冬季五輪を機に値上がりし続けたバンクーバーの住宅市場は、2016年から次々に導入された外国人や空き物件所有者に対する州・市政府の課税が功を奏したか下落に転じている。しかも、ホリデー・シーズンは閑散期。果たして首尾良く売れるのかと心配されたものの、ふたを開けてみれば少なくともダウンタウン周辺のコンドミニアム物件に限っては需要が高いことがわかった。美しいバンクーバーにほれ、シアトルに住みながらも2005年に思い切って買った旧居。当時はここに自分が引っ越すとは思わなかったが、これが資金となって新たなコンドミニアムが手に入った。
年が明けて引っ越し。すぐ隣とはいえ普通の引っ越しと変わらず、段ボール箱約100個もの大荷物。カナダ移住の際は身軽であったが、こんなに物が増えるとは……。
悔しいことに昔ほど足腰が言うことを聞いてくれず、引っ越し作業は思いのほかこたえた。新居に移ってからはイケアやホームデポに通い、難しい組み立てなどは人を雇うなどして1カ月後にはやっと少し落ち着くも、まだ開けていない箱が残る。事前に整理すべきだったが、「これは捨てる、それともキープ?」と迷う。処分したいが捨てられない物もある。
たとえば、写真アルバム10冊。写真をせっせとアルバムに収めた若かりし頃は、年を取ることなど頭にない。
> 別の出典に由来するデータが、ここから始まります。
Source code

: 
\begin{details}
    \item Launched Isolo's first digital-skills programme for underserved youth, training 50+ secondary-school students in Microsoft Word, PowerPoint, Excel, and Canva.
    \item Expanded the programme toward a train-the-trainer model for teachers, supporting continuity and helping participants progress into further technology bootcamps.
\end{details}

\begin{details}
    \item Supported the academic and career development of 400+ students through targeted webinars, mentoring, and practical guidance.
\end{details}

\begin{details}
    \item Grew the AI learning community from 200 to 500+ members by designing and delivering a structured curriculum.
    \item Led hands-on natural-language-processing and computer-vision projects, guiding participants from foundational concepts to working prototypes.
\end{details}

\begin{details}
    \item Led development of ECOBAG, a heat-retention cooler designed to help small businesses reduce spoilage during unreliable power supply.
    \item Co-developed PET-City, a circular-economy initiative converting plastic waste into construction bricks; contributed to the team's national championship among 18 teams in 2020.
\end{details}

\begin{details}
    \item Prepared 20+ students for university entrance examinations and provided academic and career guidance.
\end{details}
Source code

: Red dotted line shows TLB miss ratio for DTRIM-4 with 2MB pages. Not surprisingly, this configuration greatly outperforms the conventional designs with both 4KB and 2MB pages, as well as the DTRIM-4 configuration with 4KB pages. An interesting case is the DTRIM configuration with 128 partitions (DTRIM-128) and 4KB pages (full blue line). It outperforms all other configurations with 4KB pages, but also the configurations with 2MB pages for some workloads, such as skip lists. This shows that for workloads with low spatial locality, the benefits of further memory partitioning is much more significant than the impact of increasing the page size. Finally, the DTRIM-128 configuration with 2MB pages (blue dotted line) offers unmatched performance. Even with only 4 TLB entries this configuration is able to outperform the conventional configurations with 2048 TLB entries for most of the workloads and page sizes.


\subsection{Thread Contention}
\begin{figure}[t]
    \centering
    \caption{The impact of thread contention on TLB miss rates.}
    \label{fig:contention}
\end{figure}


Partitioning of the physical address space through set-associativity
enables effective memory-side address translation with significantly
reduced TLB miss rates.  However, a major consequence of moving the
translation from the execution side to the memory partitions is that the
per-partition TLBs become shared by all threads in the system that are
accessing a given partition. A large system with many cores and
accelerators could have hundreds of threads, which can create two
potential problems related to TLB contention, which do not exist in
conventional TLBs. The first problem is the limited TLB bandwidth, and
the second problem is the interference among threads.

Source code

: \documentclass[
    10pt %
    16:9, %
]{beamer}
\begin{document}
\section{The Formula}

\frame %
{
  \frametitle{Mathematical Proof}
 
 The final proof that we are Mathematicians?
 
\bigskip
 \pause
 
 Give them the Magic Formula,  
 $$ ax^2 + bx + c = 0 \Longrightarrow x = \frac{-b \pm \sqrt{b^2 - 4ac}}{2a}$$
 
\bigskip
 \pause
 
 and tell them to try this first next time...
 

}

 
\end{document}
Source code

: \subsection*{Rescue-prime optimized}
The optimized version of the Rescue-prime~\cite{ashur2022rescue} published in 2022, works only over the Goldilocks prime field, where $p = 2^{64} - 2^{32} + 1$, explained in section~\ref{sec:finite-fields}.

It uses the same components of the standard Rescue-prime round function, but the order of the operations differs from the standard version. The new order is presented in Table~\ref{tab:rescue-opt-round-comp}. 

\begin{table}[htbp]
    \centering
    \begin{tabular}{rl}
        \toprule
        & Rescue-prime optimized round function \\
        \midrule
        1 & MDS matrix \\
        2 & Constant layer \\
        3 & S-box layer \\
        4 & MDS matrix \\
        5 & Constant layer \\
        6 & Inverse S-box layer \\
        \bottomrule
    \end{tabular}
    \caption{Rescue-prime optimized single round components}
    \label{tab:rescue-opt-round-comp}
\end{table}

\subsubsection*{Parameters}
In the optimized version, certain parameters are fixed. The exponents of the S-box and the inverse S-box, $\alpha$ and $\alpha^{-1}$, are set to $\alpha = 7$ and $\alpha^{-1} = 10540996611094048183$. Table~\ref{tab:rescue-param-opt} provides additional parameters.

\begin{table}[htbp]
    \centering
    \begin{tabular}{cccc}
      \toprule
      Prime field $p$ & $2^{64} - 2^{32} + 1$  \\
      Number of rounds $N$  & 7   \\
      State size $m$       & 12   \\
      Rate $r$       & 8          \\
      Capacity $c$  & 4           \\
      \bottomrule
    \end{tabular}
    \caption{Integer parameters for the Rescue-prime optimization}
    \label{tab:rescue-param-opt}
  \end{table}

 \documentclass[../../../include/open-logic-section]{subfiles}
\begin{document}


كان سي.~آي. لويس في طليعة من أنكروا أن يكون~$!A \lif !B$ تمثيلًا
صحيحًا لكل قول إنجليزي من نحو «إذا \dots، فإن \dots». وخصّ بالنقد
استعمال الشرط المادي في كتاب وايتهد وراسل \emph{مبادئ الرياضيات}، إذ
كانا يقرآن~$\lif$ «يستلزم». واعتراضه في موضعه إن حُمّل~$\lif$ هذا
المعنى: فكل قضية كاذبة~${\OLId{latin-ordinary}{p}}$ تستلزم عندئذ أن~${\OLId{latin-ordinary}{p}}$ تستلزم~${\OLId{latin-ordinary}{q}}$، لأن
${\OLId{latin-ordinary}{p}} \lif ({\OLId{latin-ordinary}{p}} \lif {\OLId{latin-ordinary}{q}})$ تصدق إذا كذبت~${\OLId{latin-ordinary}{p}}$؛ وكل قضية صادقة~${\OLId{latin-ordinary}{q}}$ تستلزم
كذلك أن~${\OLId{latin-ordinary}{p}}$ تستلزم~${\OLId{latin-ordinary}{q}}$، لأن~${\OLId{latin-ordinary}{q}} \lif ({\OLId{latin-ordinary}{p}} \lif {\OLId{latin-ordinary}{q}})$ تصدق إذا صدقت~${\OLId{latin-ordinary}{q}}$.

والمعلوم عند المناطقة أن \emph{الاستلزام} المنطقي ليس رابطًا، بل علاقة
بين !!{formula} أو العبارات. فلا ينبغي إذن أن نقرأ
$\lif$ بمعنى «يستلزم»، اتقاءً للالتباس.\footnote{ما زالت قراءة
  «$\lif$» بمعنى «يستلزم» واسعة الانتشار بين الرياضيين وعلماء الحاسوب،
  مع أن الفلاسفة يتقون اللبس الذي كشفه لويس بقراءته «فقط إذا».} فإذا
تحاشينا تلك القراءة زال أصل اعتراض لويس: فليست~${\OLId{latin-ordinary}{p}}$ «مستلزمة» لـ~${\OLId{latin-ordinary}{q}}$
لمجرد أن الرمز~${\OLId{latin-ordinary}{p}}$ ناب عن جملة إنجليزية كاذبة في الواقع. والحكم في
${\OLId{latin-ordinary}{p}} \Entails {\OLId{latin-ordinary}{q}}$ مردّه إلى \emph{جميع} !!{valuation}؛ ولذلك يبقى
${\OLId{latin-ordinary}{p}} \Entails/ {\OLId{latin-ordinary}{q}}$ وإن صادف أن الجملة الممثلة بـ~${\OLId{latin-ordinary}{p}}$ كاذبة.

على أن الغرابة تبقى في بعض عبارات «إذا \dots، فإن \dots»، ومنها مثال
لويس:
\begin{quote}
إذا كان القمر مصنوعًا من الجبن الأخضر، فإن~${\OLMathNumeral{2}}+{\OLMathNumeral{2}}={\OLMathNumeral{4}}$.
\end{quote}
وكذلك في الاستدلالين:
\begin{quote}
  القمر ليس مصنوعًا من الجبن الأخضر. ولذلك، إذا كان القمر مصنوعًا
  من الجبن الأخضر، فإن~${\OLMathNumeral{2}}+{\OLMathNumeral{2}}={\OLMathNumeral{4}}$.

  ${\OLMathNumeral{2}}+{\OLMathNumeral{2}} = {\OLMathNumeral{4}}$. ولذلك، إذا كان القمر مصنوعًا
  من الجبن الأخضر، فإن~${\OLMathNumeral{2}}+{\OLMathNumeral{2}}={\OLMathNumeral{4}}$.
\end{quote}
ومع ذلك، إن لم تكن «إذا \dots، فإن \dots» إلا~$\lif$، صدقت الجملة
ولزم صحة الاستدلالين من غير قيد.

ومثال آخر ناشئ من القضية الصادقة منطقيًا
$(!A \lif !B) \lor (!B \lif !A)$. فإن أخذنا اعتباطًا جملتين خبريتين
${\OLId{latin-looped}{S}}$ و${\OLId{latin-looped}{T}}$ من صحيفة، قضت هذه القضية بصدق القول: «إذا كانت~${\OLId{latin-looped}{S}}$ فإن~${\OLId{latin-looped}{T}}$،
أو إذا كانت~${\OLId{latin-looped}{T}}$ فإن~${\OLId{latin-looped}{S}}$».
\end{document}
デジタル化は面倒だし、アルバム全体が人生の証のような気がする。ギリシャに住んでいた時期に母がよこした「エアメール書簡」の束もある。
「頼りない息子が異国で人にだまされてはいないか」と、さぞ心配したであろう母からの手紙。亡き母の心境に共感できる今、読むのが辛い。
新居は広めのパティオ付きで、ビルの谷間でも日当たりは良く、バーベキューもできる。春になったらきれいにしてハーブも植えよう。引っ越し祝いにと、シアトルの旧友がパティオ用のダイニング・セットも買ってくれた。新しい生活は何かいいことがあるようで心がときめく。快楽主義な自分は常に楽しいことを探し続けるのだろうか?